Retrospective Analysis of Sudden Cardiac Deaths in a 10-Year Autopsy Series in the City of Isparta in Turkey


YILDIZ A. , GÜRPINAR S. S. , YAĞCI F. E. , cayli E., BAYDAR Ç. L.

AMERICAN JOURNAL OF FORENSIC MEDICINE AND PATHOLOGY, vol.41, no.4, pp.263-268, 2020 (Journal Indexed in SCI) identifier identifier identifier

  • Publication Type: Article / Article
  • Volume: 41 Issue: 4
  • Publication Date: 2020
  • Doi Number: 10.1097/paf.0000000000000593
  • Title of Journal : AMERICAN JOURNAL OF FORENSIC MEDICINE AND PATHOLOGY
  • Page Numbers: pp.263-268

Abstract

Sudden cardiac death (SCD) is an important public health problem that accounts for approximately 15% to 20% of global deaths. Our retrospective study aimed to analyze etiological distribution and epidemiological data of 128 cases with SCD as death cause based on autopsies between 2010 and 2019. The mean age of SCD cases was 57.09, with the highest incidence in older than 60 years (43.8%). Male/female ratio was 4.5:1, peaking with 9.2:1 in the 41- to 60-year age group. Deaths occurred mostly at home (41.4%). Coronary atherosclerotic heart disease (CAD) was main SCD cause (65.6%) with cardiac tamponade (10.9%), unexplained SCD (8.6%), and hypertrophic cardiomyopathy (7.8%) after it. A total of 71.2% of CAD cases had coronary artery stenosis of greater than 75% and 92.9% had atherosclerotic degeneration in the left anterior descending artery.

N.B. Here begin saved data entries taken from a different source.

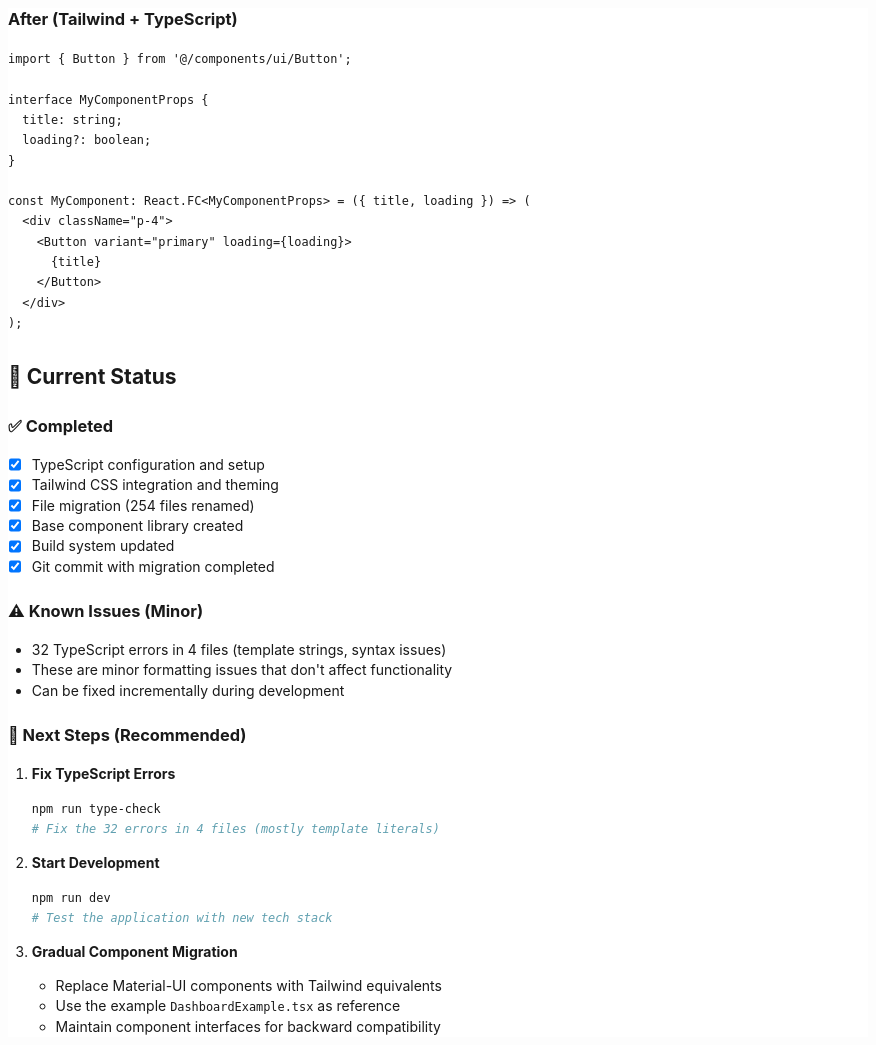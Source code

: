 ### After (Tailwind + TypeScript)
```tsx
import { Button } from '@/components/ui/Button';

interface MyComponentProps {
  title: string;
  loading?: boolean;
}

const MyComponent: React.FC<MyComponentProps> = ({ title, loading }) => (
  <div className="p-4">
    <Button variant="primary" loading={loading}>
      {title}
    </Button>
  </div>
);
```

## 🚦 Current Status

### ✅ Completed
- [x] TypeScript configuration and setup
- [x] Tailwind CSS integration and theming
- [x] File migration (254 files renamed)
- [x] Base component library created
- [x] Build system updated
- [x] Git commit with migration completed

### ⚠️ Known Issues (Minor)
- 32 TypeScript errors in 4 files (template strings, syntax issues)
- These are minor formatting issues that don't affect functionality
- Can be fixed incrementally during development

### 🔄 Next Steps (Recommended)

1. **Fix TypeScript Errors**
   ```bash
   npm run type-check
   # Fix the 32 errors in 4 files (mostly template literals)
   ```

2. **Start Development**
   ```bash
   npm run dev
   # Test the application with new tech stack
   ```

3. **Gradual Component Migration**
   - Replace Material-UI components with Tailwind equivalents
   - Use the example `DashboardExample.tsx` as reference
   - Maintain component interfaces for backward compatibility
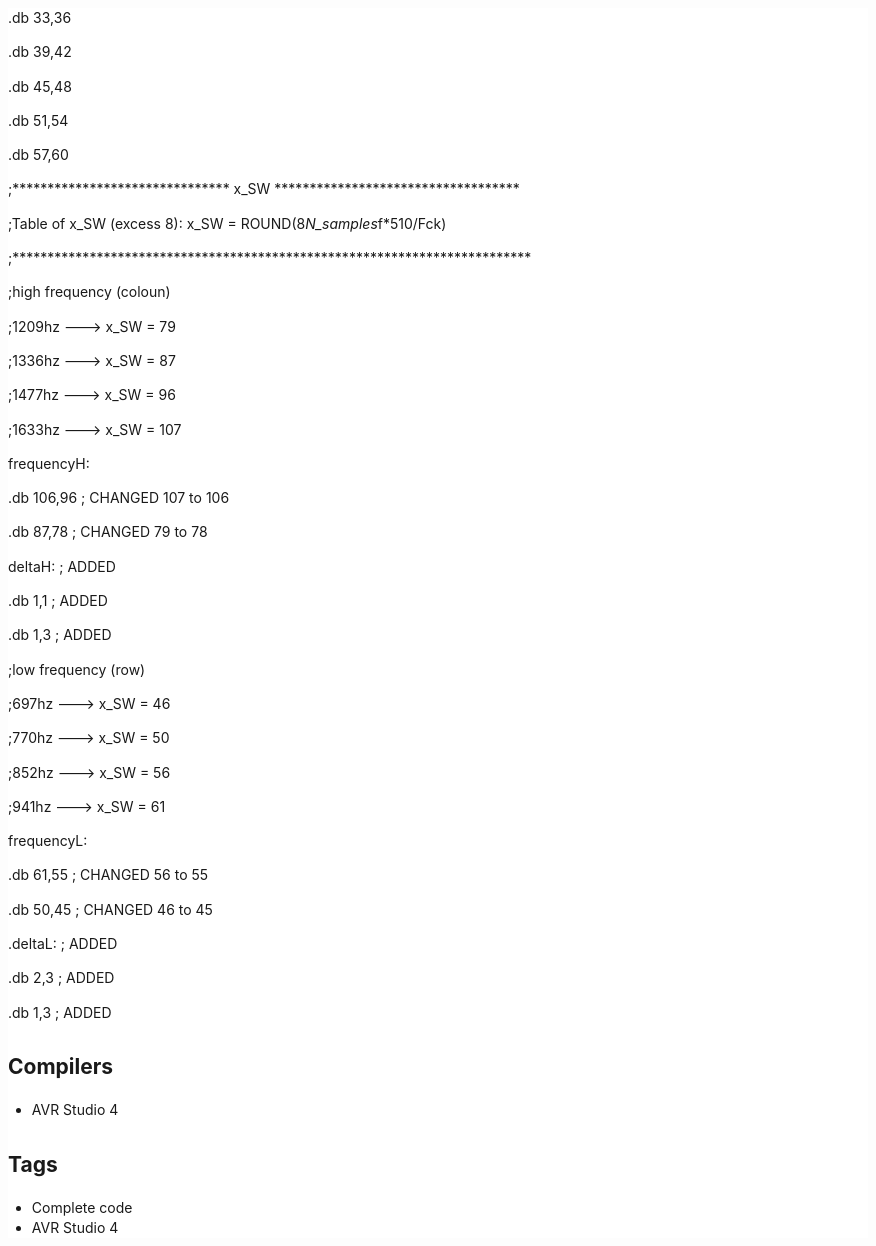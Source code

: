 .db 33,36  

.db 39,42  

.db 45,48  

.db 51,54  

.db 57,60


;******************************* x\_SW ***********************************  

;Table of x\_SW (excess 8): x\_SW = ROUND(8*N\_samples*f*510/Fck)  

;**************************************************************************


;high frequency (coloun)  

;1209hz ---> x\_SW = 79  

;1336hz ---> x\_SW = 87  

;1477hz ---> x\_SW = 96  

;1633hz ---> x\_SW = 107


frequencyH:  

.db 106,96 ; CHANGED 107 to 106  

.db 87,78 ; CHANGED 79 to 78


deltaH: ; ADDED  

.db 1,1 ; ADDED  

.db 1,3 ; ADDED


;low frequency (row)  

;697hz ---> x\_SW = 46  

;770hz ---> x\_SW = 50  

;852hz ---> x\_SW = 56  

;941hz ---> x\_SW = 61


frequencyL:  

.db 61,55 ; CHANGED 56 to 55  

.db 50,45 ; CHANGED 46 to 45


.deltaL: ; ADDED  

.db 2,3 ; ADDED  

.db 1,3 ; ADDED

## Compilers

- AVR Studio 4

## Tags

- Complete code
- AVR Studio 4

Based on the body mass index-based normal heart weights table, 91.7% of CAD cases had cardiomegaly. This study showed CAD, cardiomegaly, and high body mass index concurrence as a very important SCD risk. Because SCD incidence increases in older than 40 years, determining risk groups through regular medical examinations and inspections, older than 30 years would provide implementation of preventive measures. Some cardiac diseases causing sudden death are undetectable despite detailed autopsy and histopathological examinations. Including postmortem cardiogenetic analysis among routine techniques in sudden deaths would lower sudden unexplained death diagnosis rates.